• Problem description: Using the lines below, work out the count of those that hold "documentclass". Give the number only.

• Records:
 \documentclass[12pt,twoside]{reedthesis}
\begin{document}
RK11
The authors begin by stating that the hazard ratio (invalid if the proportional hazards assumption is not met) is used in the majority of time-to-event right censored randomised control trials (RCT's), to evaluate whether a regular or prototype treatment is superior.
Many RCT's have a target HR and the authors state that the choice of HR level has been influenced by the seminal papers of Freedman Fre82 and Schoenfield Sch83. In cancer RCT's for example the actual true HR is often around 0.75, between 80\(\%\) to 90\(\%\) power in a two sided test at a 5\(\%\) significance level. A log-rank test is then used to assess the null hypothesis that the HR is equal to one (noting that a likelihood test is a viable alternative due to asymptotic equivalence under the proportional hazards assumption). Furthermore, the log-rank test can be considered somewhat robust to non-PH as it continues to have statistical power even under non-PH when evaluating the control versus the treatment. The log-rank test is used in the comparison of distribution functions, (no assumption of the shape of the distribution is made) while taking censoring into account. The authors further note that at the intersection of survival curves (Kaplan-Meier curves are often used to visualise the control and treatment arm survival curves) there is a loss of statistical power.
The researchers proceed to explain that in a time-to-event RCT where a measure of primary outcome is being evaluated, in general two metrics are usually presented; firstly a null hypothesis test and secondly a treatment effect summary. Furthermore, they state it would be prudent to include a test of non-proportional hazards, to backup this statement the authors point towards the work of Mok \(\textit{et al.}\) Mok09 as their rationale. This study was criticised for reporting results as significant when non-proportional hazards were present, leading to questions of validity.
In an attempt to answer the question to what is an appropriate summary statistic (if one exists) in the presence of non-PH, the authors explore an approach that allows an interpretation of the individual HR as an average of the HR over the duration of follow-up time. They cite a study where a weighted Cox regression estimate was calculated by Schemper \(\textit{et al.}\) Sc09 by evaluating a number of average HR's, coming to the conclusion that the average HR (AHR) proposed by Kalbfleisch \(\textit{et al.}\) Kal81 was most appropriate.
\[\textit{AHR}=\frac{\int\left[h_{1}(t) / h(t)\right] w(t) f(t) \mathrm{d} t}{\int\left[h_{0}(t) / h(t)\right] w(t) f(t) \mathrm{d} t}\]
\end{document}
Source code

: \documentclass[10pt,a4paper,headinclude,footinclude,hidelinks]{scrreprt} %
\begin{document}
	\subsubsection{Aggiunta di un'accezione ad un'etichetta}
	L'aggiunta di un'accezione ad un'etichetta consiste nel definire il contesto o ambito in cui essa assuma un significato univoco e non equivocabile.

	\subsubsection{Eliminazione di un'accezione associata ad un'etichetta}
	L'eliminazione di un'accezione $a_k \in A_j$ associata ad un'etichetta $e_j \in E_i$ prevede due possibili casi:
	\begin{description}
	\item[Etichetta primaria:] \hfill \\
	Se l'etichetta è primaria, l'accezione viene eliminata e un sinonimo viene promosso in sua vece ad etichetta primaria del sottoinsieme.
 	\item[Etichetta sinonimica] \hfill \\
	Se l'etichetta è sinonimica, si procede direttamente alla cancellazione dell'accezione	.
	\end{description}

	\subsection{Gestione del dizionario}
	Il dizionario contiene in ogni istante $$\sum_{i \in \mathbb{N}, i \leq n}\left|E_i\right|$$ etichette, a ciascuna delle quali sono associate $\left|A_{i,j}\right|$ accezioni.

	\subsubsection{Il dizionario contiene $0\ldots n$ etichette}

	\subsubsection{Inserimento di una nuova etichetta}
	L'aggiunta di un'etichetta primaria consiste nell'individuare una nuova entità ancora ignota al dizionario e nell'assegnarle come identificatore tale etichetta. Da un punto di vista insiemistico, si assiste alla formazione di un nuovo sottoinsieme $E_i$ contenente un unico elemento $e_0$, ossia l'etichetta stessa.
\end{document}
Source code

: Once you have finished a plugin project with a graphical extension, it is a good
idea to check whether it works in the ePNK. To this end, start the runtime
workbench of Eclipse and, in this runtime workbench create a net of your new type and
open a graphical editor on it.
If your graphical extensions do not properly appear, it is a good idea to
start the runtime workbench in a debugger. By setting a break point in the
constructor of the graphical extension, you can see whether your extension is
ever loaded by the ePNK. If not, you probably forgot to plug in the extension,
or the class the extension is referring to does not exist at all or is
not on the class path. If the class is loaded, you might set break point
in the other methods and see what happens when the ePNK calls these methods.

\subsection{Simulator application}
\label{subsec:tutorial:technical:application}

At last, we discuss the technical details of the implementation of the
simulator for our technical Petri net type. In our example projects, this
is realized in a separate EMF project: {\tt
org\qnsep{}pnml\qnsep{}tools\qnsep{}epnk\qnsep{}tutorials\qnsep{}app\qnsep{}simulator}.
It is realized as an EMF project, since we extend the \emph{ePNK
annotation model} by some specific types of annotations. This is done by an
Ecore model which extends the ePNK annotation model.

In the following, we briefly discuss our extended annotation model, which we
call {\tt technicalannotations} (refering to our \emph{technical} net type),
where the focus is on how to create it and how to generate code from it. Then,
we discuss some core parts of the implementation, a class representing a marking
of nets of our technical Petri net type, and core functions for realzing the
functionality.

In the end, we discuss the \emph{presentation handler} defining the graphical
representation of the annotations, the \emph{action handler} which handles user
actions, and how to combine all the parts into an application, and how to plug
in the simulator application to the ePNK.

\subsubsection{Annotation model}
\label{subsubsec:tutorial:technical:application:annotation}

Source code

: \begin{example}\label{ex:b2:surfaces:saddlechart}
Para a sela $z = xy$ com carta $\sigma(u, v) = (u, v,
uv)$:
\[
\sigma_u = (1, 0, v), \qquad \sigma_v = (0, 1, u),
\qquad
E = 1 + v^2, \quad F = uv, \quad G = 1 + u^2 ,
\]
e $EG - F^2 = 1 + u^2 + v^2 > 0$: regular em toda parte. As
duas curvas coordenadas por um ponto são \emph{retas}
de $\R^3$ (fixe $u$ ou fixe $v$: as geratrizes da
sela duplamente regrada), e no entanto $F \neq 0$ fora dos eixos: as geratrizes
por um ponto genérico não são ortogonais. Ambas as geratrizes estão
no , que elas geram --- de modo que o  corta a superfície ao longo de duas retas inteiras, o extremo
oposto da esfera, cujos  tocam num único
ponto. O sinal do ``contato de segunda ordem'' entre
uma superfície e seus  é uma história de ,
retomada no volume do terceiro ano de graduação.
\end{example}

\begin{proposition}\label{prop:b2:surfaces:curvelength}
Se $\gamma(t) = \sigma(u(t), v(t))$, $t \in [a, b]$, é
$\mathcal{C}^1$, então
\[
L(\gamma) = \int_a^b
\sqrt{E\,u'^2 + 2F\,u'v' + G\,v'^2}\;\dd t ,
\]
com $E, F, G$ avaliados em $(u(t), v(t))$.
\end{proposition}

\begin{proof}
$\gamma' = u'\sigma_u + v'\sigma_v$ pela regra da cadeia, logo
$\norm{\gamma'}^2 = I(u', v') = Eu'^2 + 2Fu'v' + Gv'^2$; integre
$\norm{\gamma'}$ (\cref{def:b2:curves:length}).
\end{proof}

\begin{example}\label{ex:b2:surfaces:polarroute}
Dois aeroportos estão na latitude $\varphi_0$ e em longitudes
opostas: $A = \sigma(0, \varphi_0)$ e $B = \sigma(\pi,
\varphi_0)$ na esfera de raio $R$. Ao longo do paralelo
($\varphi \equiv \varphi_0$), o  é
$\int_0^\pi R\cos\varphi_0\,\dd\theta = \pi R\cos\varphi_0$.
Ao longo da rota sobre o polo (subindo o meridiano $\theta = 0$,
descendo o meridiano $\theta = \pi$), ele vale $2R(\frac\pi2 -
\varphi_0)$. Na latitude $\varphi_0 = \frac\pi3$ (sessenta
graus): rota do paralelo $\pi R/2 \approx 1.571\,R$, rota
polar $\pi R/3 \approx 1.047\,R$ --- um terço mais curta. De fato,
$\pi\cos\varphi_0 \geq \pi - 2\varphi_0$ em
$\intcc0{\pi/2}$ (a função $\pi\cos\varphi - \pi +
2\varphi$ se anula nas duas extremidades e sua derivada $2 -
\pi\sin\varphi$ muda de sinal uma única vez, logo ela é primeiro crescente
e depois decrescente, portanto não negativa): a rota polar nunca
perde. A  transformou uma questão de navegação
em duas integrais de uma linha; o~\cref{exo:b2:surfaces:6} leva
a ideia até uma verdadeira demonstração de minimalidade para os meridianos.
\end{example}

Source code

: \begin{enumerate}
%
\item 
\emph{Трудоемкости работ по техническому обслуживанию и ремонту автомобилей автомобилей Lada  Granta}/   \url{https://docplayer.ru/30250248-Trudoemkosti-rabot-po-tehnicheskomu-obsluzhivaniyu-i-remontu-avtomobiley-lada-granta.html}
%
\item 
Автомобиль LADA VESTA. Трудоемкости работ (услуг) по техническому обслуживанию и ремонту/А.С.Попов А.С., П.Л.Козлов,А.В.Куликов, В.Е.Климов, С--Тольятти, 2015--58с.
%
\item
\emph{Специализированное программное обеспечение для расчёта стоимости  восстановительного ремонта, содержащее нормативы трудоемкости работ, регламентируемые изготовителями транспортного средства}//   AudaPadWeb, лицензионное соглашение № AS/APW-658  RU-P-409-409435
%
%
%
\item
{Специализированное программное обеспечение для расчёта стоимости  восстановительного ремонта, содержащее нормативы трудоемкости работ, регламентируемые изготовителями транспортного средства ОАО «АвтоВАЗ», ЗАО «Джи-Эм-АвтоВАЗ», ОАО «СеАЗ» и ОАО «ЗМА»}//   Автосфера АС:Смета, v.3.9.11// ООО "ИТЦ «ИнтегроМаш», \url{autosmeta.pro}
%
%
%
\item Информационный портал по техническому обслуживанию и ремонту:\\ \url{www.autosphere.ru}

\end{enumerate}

• Response below: 2